Record set START

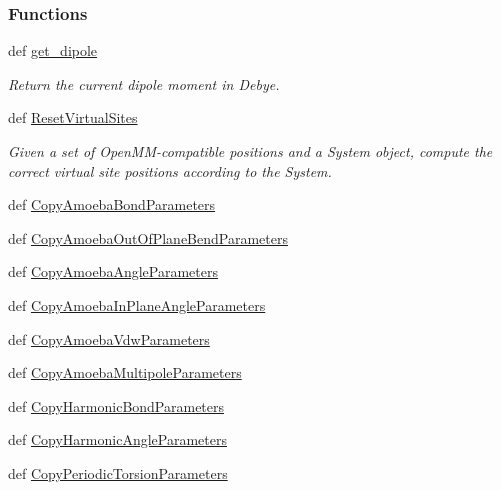 \subsubsection*{Functions}
\begin{DoxyCompactItemize}
\item 
def \hyperlink{namespaceforcebalance_1_1openmmio_a8a2081dcaf027b9b9ab224e22680714d}{get\-\_\-dipole}
\begin{DoxyCompactList}\small\item\em Return the current dipole moment in Debye. \end{DoxyCompactList}\item 
def \hyperlink{namespaceforcebalance_1_1openmmio_af623fa5af97de6c6a0bc5f98ce8db432}{Reset\-Virtual\-Sites}
\begin{DoxyCompactList}\small\item\em Given a set of Open\-M\-M-\/compatible positions and a System object, compute the correct virtual site positions according to the System. \end{DoxyCompactList}\item 
def \hyperlink{namespaceforcebalance_1_1openmmio_a792a195b31612f2140b35927fe28fa1a}{Copy\-Amoeba\-Bond\-Parameters}
\item 
def \hyperlink{namespaceforcebalance_1_1openmmio_a2e95f600757655d41660c25af8fd8e80}{Copy\-Amoeba\-Out\-Of\-Plane\-Bend\-Parameters}
\item 
def \hyperlink{namespaceforcebalance_1_1openmmio_abe9a6b9b200dc8487e56dad7249af3ec}{Copy\-Amoeba\-Angle\-Parameters}
\item 
def \hyperlink{namespaceforcebalance_1_1openmmio_ad0d4739f80f2aab1a861f2e03b8efcd6}{Copy\-Amoeba\-In\-Plane\-Angle\-Parameters}
\item 
def \hyperlink{namespaceforcebalance_1_1openmmio_abe005f73c6dfe9ce1052c9434bcad9be}{Copy\-Amoeba\-Vdw\-Parameters}
\item 
def \hyperlink{namespaceforcebalance_1_1openmmio_a3706c19e71969cabe5782a4535abeffe}{Copy\-Amoeba\-Multipole\-Parameters}
\item 
def \hyperlink{namespaceforcebalance_1_1openmmio_a616f12cc53381716e5fa41f00bf623be}{Copy\-Harmonic\-Bond\-Parameters}
\item 
def \hyperlink{namespaceforcebalance_1_1openmmio_af4ed16f5e2b1cd12bce2f25fab1b05bc}{Copy\-Harmonic\-Angle\-Parameters}
\item 
def \hyperlink{namespaceforcebalance_1_1openmmio_a8f13702754f0b4e43e272139a2ce8341}{Copy\-Periodic\-Torsion\-Parameters}

\end{DoxyCompactItemize}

Record set END

(Task): Your answer should be the lines from the opening of the records through the line with "Given a set", both ends retyped exactly and pictures left out.

(Answer box):
 \subsubsection*{Functions}
\begin{DoxyCompactItemize}
\item 
def \hyperlink{namespaceforcebalance_1_1openmmio_a8a2081dcaf027b9b9ab224e22680714d}{get\-\_\-dipole}
\begin{DoxyCompactList}\small\item\em Return the current dipole moment in Debye. \end{DoxyCompactList}\item 
def \hyperlink{namespaceforcebalance_1_1openmmio_af623fa5af97de6c6a0bc5f98ce8db432}{Reset\-Virtual\-Sites}
\begin{DoxyCompactList}\small\item\em Given a set of Open\-M\-M-\/compatible positions and a System object, compute the correct virtual site positions according to the System. \end{DoxyCompactList}\item 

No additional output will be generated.